What version(s) of macOS is(are) your Macs running?


There are, at least, two third-party cloning apps: Carbon Copy Cloner, and SuperDuper! However, starting with macOS Big Sur (11.0), the operating system resides on a cryptographically sealed "Signed System Volume" that can only be copied by an Apple-proprietary utility. AFAIK, neither of these two apps can perform this function.

Nov 1, 2025 6:55 PM in response to peaceofmind2020

Using CCC or SD to clone a bootable macOS boot drive for an Intel Mac may still work fine (I haven't tried it for a couple of years since Monterey), but you are likely to encounter issues making a bootable clone on an M-series Mac since there is a new concept of "Ownership" & "secure tokens" which are not well understood.

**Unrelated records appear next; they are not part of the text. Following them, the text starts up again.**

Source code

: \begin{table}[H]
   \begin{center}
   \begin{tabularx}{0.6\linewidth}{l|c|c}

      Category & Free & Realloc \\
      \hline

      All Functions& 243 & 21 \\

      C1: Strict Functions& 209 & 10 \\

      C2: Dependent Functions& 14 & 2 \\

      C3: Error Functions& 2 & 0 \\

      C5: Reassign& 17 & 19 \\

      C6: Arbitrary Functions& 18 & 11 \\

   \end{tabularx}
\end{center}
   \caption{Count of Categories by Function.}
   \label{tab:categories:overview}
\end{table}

FYI, here is the note being referenced by one of the other contributors where the CCC developers explain about the issues of bootable clones these days and the best option moving forward. These are great developers, so you should take their insight here very seriously.

https://bombich.com/en/kb/ccc/6/cloning-macos-system-volumes-apple-software-restore

Nov 1, 2025 7:30 PM in response to HWTech

HWTech wrote:

Using CCC or SD to clone a bootable macOS boot drive for an Intel Mac may still work fine (I haven't tried it for a couple of years since Monterey), but you are likely to encounter issues making a bootable clone on an M-series Mac since there is a new concept of "Ownership" & "secure tokens" which are not well understood.

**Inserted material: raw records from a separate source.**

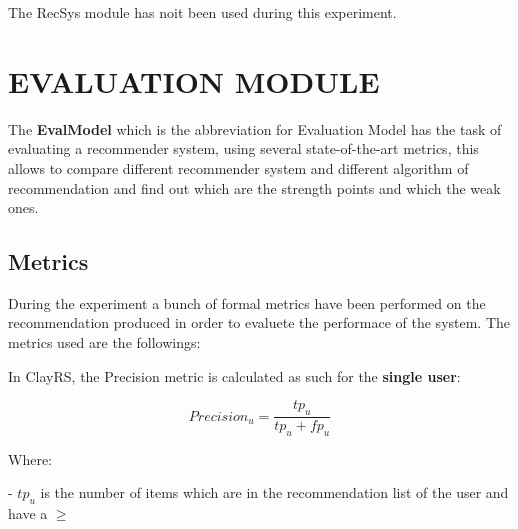 \documentclass[11pt]{article}
\begin{document}


The RecSys module has noit been used during this experiment.





\section{EVALUATION MODULE}\label{sec:eva-module}
The \textbf{EvalModel} which is the abbreviation for Evaluation Model has the task of evaluating a recommender system,
using several state-of-the-art metrics, this allows to compare different recommender system and different algorithm of
recommendation and find out which are the strength points and which the weak ones.

\subsection{Metrics}\label{subsec:metrics}
During the experiment a bunch of formal metrics have been performed on the recommendation produced in order to evaluete the performace
of the system.
The metrics used are the followings:

\hfill\break




In ClayRS, the Precision metric is calculated as such for the \textbf{single user}:

    \[
    Precision_u = \frac{tp_u}{tp_u + fp_u}
    \]

    Where:

    - $tp_u$ is the number of items which are in the recommendation list of the user and have a
       $\geq$ 
        \textbf{}
        \textbf{}
\end{document}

There are some articles on the Website for "The Eclectic Light Company" about this, e.g.,


The Eclectic Light Company – How external bootable disks work with Apple silicon Macs

The Eclectic Light Company – Create an external bootable disk for Apple silicon and Intel Macs

The Eclectic Light Company – Ownership means two different things in Macs: how to tell them apart

The Eclectic Light Company – Thunderbolt ports aren’t all the same


The second article claims that "All Macs with Apple silicon chips can start up from a bootable external disk without reducing their boot security using Startup Security Utility" if you follow certain steps.


Some of those are non-obvious, like making sure that you connect the external drive to one of the Mac's non-DFU ports. (Many Mac users would not even know that certain ports were DFU ports - much less which they were.)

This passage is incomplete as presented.